The Economist summarizes a new study looking at the link between living abroad and increased creativity:
Anecdotal evidence has long held that creativity in artists and writers can be associated with living in foreign parts. Rudyard Kipling, Pablo Picasso, Ernest Hemingway, Paul Gauguin, Samuel Beckett and others spent years dwelling abroad. Now a pair of psychologists has proved that there is indeed a link.
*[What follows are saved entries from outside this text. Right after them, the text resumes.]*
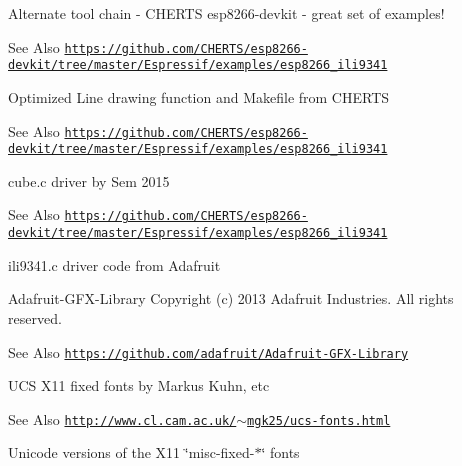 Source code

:  \begin{DoxyParagraph}{Alternate tool chain -\/ C\-H\-E\-R\-T\-S esp8266-\/devkit -\/ great set of examples!}

\end{DoxyParagraph}
\begin{DoxySeeAlso}{See Also}
\href{https://github.com/CHERTS/esp8266-devkit/tree/master/Espressif/examples/esp8266_ili9341}{\tt https\-://github.\-com/\-C\-H\-E\-R\-T\-S/esp8266-\/devkit/tree/master/\-Espressif/examples/esp8266\-\_\-ili9341}
\end{DoxySeeAlso}


 \begin{DoxyParagraph}{Optimized Line drawing function and Makefile from C\-H\-E\-R\-T\-S}

\end{DoxyParagraph}
\begin{DoxySeeAlso}{See Also}
\href{https://github.com/CHERTS/esp8266-devkit/tree/master/Espressif/examples/esp8266_ili9341}{\tt https\-://github.\-com/\-C\-H\-E\-R\-T\-S/esp8266-\/devkit/tree/master/\-Espressif/examples/esp8266\-\_\-ili9341}
\end{DoxySeeAlso}


 \begin{DoxyParagraph}{cube.c driver by Sem 2015}

\end{DoxyParagraph}
\begin{DoxySeeAlso}{See Also}
\href{https://github.com/CHERTS/esp8266-devkit/tree/master/Espressif/examples/esp8266_ili9341}{\tt https\-://github.\-com/\-C\-H\-E\-R\-T\-S/esp8266-\/devkit/tree/master/\-Espressif/examples/esp8266\-\_\-ili9341}
\end{DoxySeeAlso}


 \begin{DoxyParagraph}{ili9341.c driver code from Adafruit}

\end{DoxyParagraph}
\begin{DoxyParagraph}{Adafruit-\/\-G\-F\-X-\/\-Library Copyright (c) 2013 Adafruit Industries. }
All rights reserved. 
\end{DoxyParagraph}
\begin{DoxySeeAlso}{See Also}
\href{https://github.com/adafruit/Adafruit-GFX-Library}{\tt https\-://github.\-com/adafruit/\-Adafruit-\/\-G\-F\-X-\/\-Library} 

 
\end{DoxySeeAlso}
\begin{DoxyParagraph}{U\-C\-S X11 fixed fonts by Markus Kuhn, etc}

\end{DoxyParagraph}
\begin{DoxySeeAlso}{See Also}
\href{http://www.cl.cam.ac.uk/~mgk25/ucs-fonts.html}{\tt http\-://www.\-cl.\-cam.\-ac.\-uk/$\sim$mgk25/ucs-\/fonts.\-html}
\begin{DoxyItemize}
\item Unicode versions of the X11 \char`\"{}misc-\/fixed-\/$\ast$\char`\"{} fonts
\end{DoxyItemize}
\end{DoxySeeAlso}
As they report in the Journal of Personality and Social Psychology, William Maddux of INSEAD, a business school in Fontainebleau, France, and Adam Galinsky, of the Kellogg School of Management in Chicago, presented 155 American business students and 55 foreign ones studying in America with a test used by psychologists as a measure of creativity. Given a candle, some matches and a box of drawing pins, the students were asked to attach the candle to a cardboard wall so that no wax would drip on the floor when the candle was lit. They found 60% of students who were either living abroad or had spent some time doing so, solved the problem, whereas only 42% of those who had not lived abroad did so.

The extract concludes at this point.